Five fires in eight months prompt federal intervention

The National Transportation Safety Board (NTSB) has called on the Southeastern Pennsylvania Transportation Authority (SEPTA) to immediately suspend its fleet of Silverliner IV railcars after five electrical fires in 2025.

The federal agency concluded that the design of the nearly 50-year-old Silverliner IV trains, combined with maintenance and operational shortcomings, represents “an immediate and unacceptable safety risk” to passengers and crews.

The NTSB’s urgent recommendations follow its investigation into a series of incidents beginning with a February 6 fire in Ridley Park, Pennsylvania, which destroyed one of the six-car train’s lead railcars.

Four subsequent fires occurred between June and September in Levittown, Paoli, Fort Washington and Philadelphia.

Each involved electrical failures linked to propulsion, traction or braking systems, and in several cases, fires spread from the undercarriage into occupied compartments.

The NTSB said that, despite repeated warnings and operational adjustments, SEPTA continued to operate defective trains, placing passengers and staff at risk.

Electrical failures repeatedly triggered undercarriage and roof fires

Ridley Park fire caused by overheating propulsion components

On 6 February, the lead railcar of train 3223 caught fire shortly after departing Crum Lynne Station in Ridley Park.

About 325 passengers and four crew were on board.

Two hours earlier, the operator had reported sluggish acceleration and a fault light.

Maintenance staff inspected the train but left it in service.

Shortly after, the operator noticed smoke and stopped the train.

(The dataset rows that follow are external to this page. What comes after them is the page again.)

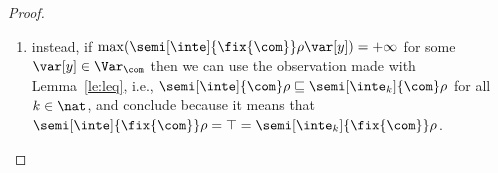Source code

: \begin{proof}
\begin{enumerate}[label=(\roman*)]
  \item instead, if
    \({\max(\semi[\inte]{\fix{\com}}\rho\var[y])} = +\infty\) for some
    \(\var[y]\in \Var_{\com}\) then we can use the observation made
    with Lemma~\ref{le:leq}, i.e., 
    \({\semi[\inte]{\com}\rho} \sqsubseteq
    {\semi[\inte_k]{\com}\rho}\) for all \({k \in \nat}\), and
    conclude because it means that
    \({\semi[\inte]{\fix{\com}}\rho} = \top =
    {\semi[\inte_k]{\fix{\com}}\rho}\).
  \end{enumerate}
\end{proof}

The fire spread from the undercarriage to the passenger compartment, igniting seats, wall panels and the roof.

Four passengers sustained minor injuries.

Preliminary analysis determined that the fire began when electrical components in the propulsion system overheated.

Levittown fire traced to dynamic brake malfunction

On 3 June, the rear railcar of train 7206 caught fire at Levittown Station.

Roughly 150 passengers were evacuated without injury.

Investigators found that the fire originated when a cam controller pilot motor failed and a dynamic braking pressure switch was miscalibrated, causing the train’s braking system to remain stuck in dynamic braking mode.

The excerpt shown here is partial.